(Stored records)
══════════════════════════════
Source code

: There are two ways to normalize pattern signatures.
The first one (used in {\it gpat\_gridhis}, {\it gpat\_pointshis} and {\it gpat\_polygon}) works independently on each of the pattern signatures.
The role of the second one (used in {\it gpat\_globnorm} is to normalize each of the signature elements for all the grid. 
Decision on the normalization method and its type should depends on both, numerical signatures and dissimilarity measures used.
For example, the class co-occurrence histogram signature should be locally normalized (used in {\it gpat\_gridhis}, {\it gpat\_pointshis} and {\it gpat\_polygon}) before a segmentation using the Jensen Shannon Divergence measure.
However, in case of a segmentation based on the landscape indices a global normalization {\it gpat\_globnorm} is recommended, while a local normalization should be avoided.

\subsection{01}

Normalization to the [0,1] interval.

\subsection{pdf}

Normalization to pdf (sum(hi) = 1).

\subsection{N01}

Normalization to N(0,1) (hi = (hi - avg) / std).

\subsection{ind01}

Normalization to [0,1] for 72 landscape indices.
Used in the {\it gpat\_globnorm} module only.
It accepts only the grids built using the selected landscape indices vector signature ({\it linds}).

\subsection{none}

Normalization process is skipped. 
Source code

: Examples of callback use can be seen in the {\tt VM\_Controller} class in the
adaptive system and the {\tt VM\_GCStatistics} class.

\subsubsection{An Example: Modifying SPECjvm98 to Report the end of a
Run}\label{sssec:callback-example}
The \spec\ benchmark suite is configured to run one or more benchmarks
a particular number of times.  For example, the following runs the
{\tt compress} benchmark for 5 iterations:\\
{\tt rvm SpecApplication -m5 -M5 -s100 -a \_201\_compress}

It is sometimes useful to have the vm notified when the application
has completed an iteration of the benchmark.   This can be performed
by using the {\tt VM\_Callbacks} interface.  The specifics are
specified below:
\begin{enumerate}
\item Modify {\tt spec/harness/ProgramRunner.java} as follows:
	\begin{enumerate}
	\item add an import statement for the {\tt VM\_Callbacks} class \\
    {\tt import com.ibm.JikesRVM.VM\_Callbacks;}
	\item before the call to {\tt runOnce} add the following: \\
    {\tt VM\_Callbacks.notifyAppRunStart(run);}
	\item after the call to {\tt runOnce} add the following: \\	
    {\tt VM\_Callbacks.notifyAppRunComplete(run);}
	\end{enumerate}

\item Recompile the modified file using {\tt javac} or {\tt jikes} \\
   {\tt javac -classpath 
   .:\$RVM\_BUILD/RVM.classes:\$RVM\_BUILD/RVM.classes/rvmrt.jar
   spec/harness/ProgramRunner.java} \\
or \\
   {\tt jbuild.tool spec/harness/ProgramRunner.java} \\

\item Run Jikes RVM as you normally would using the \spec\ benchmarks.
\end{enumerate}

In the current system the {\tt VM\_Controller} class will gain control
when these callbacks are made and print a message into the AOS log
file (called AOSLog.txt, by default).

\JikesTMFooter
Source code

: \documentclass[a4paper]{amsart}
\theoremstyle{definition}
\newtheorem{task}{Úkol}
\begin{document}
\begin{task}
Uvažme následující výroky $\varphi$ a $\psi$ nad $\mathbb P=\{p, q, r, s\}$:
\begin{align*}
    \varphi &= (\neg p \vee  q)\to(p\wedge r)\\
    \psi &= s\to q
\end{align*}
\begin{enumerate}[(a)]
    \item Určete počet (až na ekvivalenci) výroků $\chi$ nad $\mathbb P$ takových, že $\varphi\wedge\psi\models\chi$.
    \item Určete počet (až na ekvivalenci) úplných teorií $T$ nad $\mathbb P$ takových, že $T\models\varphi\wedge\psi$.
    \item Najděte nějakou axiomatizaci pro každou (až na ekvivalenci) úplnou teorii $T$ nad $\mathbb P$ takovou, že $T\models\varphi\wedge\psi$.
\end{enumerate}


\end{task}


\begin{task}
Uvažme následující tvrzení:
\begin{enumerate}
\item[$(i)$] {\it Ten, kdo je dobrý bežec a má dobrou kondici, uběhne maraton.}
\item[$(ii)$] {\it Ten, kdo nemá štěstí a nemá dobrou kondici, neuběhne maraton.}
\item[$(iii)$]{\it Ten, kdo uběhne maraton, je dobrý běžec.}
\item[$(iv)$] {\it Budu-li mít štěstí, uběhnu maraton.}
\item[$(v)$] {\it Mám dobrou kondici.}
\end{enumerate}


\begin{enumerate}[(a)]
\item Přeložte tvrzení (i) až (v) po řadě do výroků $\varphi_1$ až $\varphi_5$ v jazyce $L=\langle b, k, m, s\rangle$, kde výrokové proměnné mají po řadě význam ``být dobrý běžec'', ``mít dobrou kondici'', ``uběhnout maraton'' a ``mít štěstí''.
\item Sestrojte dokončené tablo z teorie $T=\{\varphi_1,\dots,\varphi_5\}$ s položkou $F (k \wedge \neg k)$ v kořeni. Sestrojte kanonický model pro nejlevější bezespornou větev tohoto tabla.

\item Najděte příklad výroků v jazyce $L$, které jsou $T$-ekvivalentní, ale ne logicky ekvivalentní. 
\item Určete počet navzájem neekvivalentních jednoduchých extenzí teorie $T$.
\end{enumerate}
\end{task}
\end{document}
══════════════════════════════
__Work required__
Could you reproduce exactly the lines of the entries above, from the one with "normalize pattern signatures." through the one with "Decision on the", and nothing else?

__Reply__
: There are two ways to normalize pattern signatures.
The first one (used in {\it gpat\_gridhis}, {\it gpat\_pointshis} and {\it gpat\_polygon}) works independently on each of the pattern signatures.
The role of the second one (used in {\it gpat\_globnorm} is to normalize each of the signature elements for all the grid. 
Decision on the normalization method and its type should depends on both, numerical signatures and dissimilarity measures used.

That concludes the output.